I drove with a tech today (third appointment trying to figure out what the problem is) and he saw this exact problem and the exact 60 second interval. He himself had never seen this before and said he would escalate it to a higher level as it seems something much deeper than a simple software issue.

2 hours later I'm told my car is ready to go. Again, they're telling me that this is completely normal.

Can I get some input here because none of this makes sense whatsoever.

TIA

Mike

The issue happens around the 12 second mark


----------



## skygraff (Jun 2, 2017)

If they can reproduce it with the appropriate amount of torque, there’s no way they should consider it normal. Surprised they haven’t examined the physical connections in the steering column because that behavior sounds like something akin to a short.

Seems to me that vibrations are causing the sensor to read no torque which causes the message while something in the code is noting a discrepancy and suppressing it but not enough to stop momentary visibility every 60 seconds (the very specific time is why I suspect code involvement).

Occam’s razor should be in every mechanic’s tool box; especially at EV shops. Instead, it sounds like the old GM style PEBSWAS (Problem Exists Between Steering Wheel And Seat) mentality. Good luck.


----------



## JasonF (Oct 26, 2018)

The newest updates for some reason are less torque sensitive - I've been on short Autopilot drives where it will nag me almost continuously about applying movement to the steering wheel _while my hands are on the wheel and applying pressure against the steering motor_. You basically have to move the wheel enough now to cause the car to swerve slightly. I thought a few times it would shut off Autopilot, but it never did.

I think they did that to try and stop people from hanging weights on the wheel to mask alerts, but they overdid it.


----------



## CoastalLarry (Aug 2, 2021)

" ... going on for 6 months straight."
Is that a clue? Was there an update back in December or so?
Good luck.


----------



## harrison987 (Jun 30, 2018)

JasonF said:


> The newest updates for some reason are less torque sensitive - I've been on short Autopilot drives where it will nag me almost continuously about applying movement to the steering wheel _while my hands are on the wheel and applying pressure against the steering motor_. You basically have to move the wheel enough now to cause the car to swerve slightly. I thought a few times it would shut off Autopilot, but it never did.
> 
> I think they did that to try and stop people from hanging weights on the wheel to mask alerts, but they overdid it.


Hey man...

It seems the difference between my issue and yours is that I do not actually have to apply any further pressure to make it go away. It is on an off so quickly, no driver would actually see it, unless they were looking at the screen itself. If it is an actual warning, due to the sensor being more sensitive...it would stay up long enough for someone to read it, recognize they need to adjust, and then follow with a correction.

That is not happening.

The fact that it is every 60 seconds tells me that this is not the CPU not recognizing my hands on wheel...but rather something else altogether. Plus...I am supposedly the only person in the history of Tesla to have this issue, and none of the techs have seen it before.

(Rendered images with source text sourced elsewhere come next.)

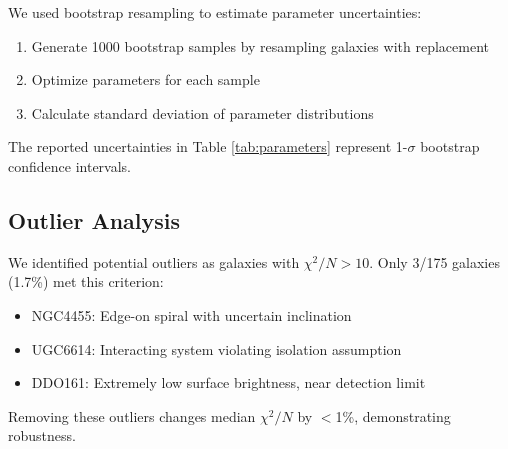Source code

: \documentclass[twocolumn,prd,amsmath,amssymb,aps,superscriptaddress,nofootinbib]{revtex4-2}
\newcommand{\chisqN}{\chi^2/N}
\begin{document}
We used bootstrap resampling to estimate parameter uncertainties:
\begin{enumerate}
\item Generate 1000 bootstrap samples by resampling galaxies with replacement
\item Optimize parameters for each sample
\item Calculate standard deviation of parameter distributions
\end{enumerate}

The reported uncertainties in Table \ref{tab:parameters} represent 1-$\sigma$ bootstrap confidence intervals.

\subsection{Outlier Analysis}

We identified potential outliers as galaxies with $\chisqN > 10$. Only 3/175 galaxies (1.7\%) met this criterion:
\begin{itemize}
\item NGC4455: Edge-on spiral with uncertain inclination
\item UGC6614: Interacting system violating isolation assumption  
\item DDO161: Extremely low surface brightness, near detection limit
\end{itemize}

Removing these outliers changes median $\chisqN$ by $<$1\%, demonstrating robustness.
\end{document}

Not sure what updates were in January... 


When the manager drove my car.. he said it never happened to him. Because of this, they wanted to give me the car back.

I said no.

I went back to Tesla, drove with the tech...and then the exact thing shown in the video was reproduced.

He said he was going to escalate it and concluded something very similar to what was written above (possibly a connection or short).

But...rather then checking anything physical... They concluded it was normal and gave me the car back 2 hours later...

The manager argued with me, and kept saying that because he was unable to reproduce it, its it's normal behavior.. he would not even except the fact that it was reproduced with his tech 2 hours earlier.

Said they can't really start taking things apart randomly if they don't know where the problem is coming from...so it must be driver issue.


----------



## [email protected] (Mar 19, 2020)

JasonF said:


> The newest updates for some reason are less torque sensitive - I've been on short Autopilot drives where it will nag me almost continuously about applying movement to the steering wheel _while my hands are on the wheel and applying pressure against the steering motor_. You basically have to move the wheel enough now to cause the car to swerve slightly. I thought a few times it would shut off Autopilot, but it never did.
> 
> I think they did that to try and stop people from hanging weights on the wheel to mask alerts, but they overdid it.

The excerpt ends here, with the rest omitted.